Desde esta posición de preeminencia, José de Madrazo supo inculcar su pasión por la pintura a dos de sus cuatro hijos, Federico y Luis, que continuarían la senda emprendida por su padre. Pero también los otros dos se consagrarían al arte: Pedro destacaría en el terreno de la crítica y Juan en el de la arquitectura y la restauración constructiva, muy influida esta por las hoy controvertidas tesis del francés Viollet-le-Duc —de ahí, por ejemplo, su intervención en la catedral de León—. Tampoco debe olvidarse aquí a otro artista de primera fila, el ya citado Mariano Fortuny que, al contraer matrimonio en 1867 con la hermana de Raimundo, Cecilia de Madrazo, se convertirá en su cuñado, además de en gran amigo y compañero de profesión, influyendo de manera determinante en la génesis de su característico estilo preciosista. Ambos viajaron a Sevilla en 1868 y ese mismo año Raimundo visitaría al matrimonio en Roma, volviendo a encontrarse con ellos en Granada en 1872, estancias todas ellas de gran trascendencia en el desarrollo creativo del pintor.
De Madrid a París
Abuelo y padre del pintor, respectivamente, los artistas José y Federico de Madrazo encaminaron al joven Raimundo hacia el mundo del arte. Máximo retratista del Romanticismo español, Federico de Madrazo (1815-1894) había llegado a dirigir la Academia de Bellas Artes de San Fernando y, al igual que su padre, el Museo del Prado. No obstante, a pesar de la herencia recibida de estas dos grandes glorias de la plástica nacional, Raimundo de Madrazo no tardaría en distanciarse de la pintura religiosa y de historia —véanse sus tempranos Ataulfo o La traslación de los restos del apóstol Santiago a la sede de Padrón— para dedicarse al género —del que Confidencias constituye uno de sus primeros ensayos— y al retrato mundano, muy en boga dentro del mercado artístico que alimentaba una nueva clase burguesa de gran poder económico. Así, tras completar su formación en la Escuela Superior de Pintura y Escultura de Madrid —donde Madrazo ingresa con trece años y entabla amistad con otros futuros grandes maestros del arte de la talla de Rico, Rosales, Palmaroli o Bonnat—, el pintor forjará decisivamente su fama y personalidad artísticas estableciéndose de manera definitiva en Francia.
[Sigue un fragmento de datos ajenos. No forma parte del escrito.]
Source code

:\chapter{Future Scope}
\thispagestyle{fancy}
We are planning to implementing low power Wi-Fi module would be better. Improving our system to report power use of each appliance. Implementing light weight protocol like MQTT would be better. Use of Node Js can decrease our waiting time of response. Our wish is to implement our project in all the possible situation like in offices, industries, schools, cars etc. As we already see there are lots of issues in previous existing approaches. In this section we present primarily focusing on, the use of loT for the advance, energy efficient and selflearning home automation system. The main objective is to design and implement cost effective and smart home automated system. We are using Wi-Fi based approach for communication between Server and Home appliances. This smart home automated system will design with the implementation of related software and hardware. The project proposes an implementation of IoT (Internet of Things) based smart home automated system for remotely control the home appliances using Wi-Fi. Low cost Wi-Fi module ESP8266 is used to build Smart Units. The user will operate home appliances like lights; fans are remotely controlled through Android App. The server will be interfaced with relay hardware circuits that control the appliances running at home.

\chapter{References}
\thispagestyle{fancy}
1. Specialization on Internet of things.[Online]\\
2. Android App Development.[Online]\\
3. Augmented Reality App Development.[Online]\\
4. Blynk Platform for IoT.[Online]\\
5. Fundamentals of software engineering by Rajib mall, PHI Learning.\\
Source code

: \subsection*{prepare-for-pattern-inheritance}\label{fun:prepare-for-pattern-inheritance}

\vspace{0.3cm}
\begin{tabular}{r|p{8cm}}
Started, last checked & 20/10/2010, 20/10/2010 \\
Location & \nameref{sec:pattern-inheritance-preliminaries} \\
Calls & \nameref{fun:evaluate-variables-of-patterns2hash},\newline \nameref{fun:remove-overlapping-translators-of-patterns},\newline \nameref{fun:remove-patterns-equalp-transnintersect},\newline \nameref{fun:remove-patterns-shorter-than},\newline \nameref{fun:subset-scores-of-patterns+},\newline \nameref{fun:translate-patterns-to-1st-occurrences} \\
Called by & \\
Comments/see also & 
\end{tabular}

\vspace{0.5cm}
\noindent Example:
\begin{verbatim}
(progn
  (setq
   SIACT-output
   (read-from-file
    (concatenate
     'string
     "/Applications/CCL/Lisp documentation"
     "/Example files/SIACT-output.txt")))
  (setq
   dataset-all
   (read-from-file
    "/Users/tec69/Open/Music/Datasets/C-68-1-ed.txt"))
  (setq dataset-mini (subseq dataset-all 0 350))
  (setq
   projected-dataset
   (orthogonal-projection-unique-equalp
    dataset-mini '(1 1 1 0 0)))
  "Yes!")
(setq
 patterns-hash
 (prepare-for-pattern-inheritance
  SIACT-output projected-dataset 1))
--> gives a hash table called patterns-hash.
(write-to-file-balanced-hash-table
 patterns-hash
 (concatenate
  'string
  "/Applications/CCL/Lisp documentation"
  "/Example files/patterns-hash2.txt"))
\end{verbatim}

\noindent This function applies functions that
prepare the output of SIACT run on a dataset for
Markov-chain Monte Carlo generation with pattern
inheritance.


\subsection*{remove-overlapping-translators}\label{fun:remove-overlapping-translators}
Nacido en Roma en 1841 —donde su padre estaba entonces pensionado—, Madrazo ya había visitado París desde los doce años y, especialmente, durante la Exposición Universal de 1855, que le habría familiarizado con las nuevas tendencias artísticas del continente. No se instalaría en la capital francesa, sin embargo, hasta siete años después, cuando asiste al estudio de Léon Cogniet para preparar los exámenes de acceso a la École des Beaux-Arts y termina clasificándose séptimo en el concurso del semestre de verano, según detalla Mathilde Assier en su artículo ‘Raimundo de Madrazo (1841-1920), aux confins de la modernité’. Allí entra en contacto con las amistades de su padre y comienza a ejercitarse en la pintura de historia, como demuestra el boceto del cuadro enviado a Madrid, La muerte de don Lope de Haro en las Cortes de Alfaro. Pero, insatisfecho con la instrucción académica, pronto abandona la enseñanza oficial. Aparte de su paso por la Escuela Imperial de Dibujo, de esta primera etapa conviene recordar uno de sus primeros encargos: La apertura de las Cortes de 1834, destinado a decorar el palacio que la reina madre María Cristina de Borbón y su segundo esposo el Duque de Riánsares poseían en los Campos Elíseos. Igualmente cabe mencionar el que, un año después, se considera último intento de agradar a su padre: Las hijas del Cid (1865).
La Exposición Universal de 1878
A partir de entonces Madrazo se dedica al cultivo del tableautin, cuadro de temática costumbrista en pequeño formato muy demandado en aquel tiempo para adornar los gabinetes de las clases adineradas y que encontraba en Adolphe Goupil a uno de sus mejores marchantes. No obstante, su temprana ausencia de los Salones anuales implicó para Madrazo un desconocimiento inicial por parte de la generalidad del público francés. Y es que, según la visión idealizada de Eugène Montrosier en Les Artistes Modernes, Madrazo ‘dudaba de sí mismo, y es en el silencio del taller donde se preparaba para la lucha’. Allí, ‘trabajaba mucho, utilizaba los recuerdos de sus viajes, intentando confundir sus ideas personales con las potentes impresiones que sus visitas a los museos de Italia y España habían despertado en su alma’. Por fin, añade Montrosier, sería la Exposición Universal de París de 1878 la que situaría al pintor en lo más alto del panorama artístico de la época, convirtiéndolo en ‘el héroe de la actualidad’, pues ‘solo se habló de él durante toda una semana —¡Un siglo en París!—.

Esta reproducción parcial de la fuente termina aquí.